*** DATA ***

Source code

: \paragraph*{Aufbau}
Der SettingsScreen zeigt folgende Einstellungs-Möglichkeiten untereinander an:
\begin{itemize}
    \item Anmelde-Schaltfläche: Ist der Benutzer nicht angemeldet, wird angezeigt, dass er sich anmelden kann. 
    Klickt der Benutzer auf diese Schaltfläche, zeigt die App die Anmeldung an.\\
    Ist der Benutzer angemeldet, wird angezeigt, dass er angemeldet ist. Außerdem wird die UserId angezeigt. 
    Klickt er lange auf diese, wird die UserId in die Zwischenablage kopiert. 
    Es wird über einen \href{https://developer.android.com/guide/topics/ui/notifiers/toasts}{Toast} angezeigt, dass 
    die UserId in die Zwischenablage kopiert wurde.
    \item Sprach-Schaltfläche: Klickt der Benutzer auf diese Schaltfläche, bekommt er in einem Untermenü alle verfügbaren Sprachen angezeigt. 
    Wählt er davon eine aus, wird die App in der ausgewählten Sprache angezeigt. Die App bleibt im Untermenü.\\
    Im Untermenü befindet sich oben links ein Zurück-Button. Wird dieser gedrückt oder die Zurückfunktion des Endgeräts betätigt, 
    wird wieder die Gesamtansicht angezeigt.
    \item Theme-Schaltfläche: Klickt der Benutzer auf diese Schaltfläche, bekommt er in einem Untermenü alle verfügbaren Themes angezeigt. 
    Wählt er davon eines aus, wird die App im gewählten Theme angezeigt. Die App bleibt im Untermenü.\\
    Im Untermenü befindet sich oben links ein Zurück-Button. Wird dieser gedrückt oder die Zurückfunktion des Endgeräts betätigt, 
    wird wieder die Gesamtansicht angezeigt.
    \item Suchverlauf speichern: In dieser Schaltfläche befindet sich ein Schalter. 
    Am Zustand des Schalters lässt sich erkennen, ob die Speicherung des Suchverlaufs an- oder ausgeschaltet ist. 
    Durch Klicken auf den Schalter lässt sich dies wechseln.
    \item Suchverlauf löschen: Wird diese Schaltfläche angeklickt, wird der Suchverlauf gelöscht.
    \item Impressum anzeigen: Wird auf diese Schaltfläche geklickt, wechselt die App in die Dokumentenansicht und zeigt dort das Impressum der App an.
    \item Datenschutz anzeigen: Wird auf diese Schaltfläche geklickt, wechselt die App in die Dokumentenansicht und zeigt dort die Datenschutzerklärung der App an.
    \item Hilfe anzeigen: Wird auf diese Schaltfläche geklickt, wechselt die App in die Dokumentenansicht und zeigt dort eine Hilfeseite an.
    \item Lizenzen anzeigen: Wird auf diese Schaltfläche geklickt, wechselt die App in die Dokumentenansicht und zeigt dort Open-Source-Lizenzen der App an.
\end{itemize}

***

▶ [PROBLEM STATEMENT]:
Write out again, exactly, the lines from the start of the entries up to and including the one with "Wählt er davon eine aus, wird". Nothing else belongs in the reply.

▶ [RESPONSE TO THE TASK]:
Source code

: \paragraph*{Aufbau}
Der SettingsScreen zeigt folgende Einstellungs-Möglichkeiten untereinander an:
\begin{itemize}
    \item Anmelde-Schaltfläche: Ist der Benutzer nicht angemeldet, wird angezeigt, dass er sich anmelden kann. 
    Klickt der Benutzer auf diese Schaltfläche, zeigt die App die Anmeldung an.\\
    Ist der Benutzer angemeldet, wird angezeigt, dass er angemeldet ist. Außerdem wird die UserId angezeigt. 
    Klickt er lange auf diese, wird die UserId in die Zwischenablage kopiert. 
    Es wird über einen \href{https://developer.android.com/guide/topics/ui/notifiers/toasts}{Toast} angezeigt, dass 
    die UserId in die Zwischenablage kopiert wurde.
    \item Sprach-Schaltfläche: Klickt der Benutzer auf diese Schaltfläche, bekommt er in einem Untermenü alle verfügbaren Sprachen angezeigt. 
    Wählt er davon eine aus, wird die App in der ausgewählten Sprache angezeigt. Die App bleibt im Untermenü.\\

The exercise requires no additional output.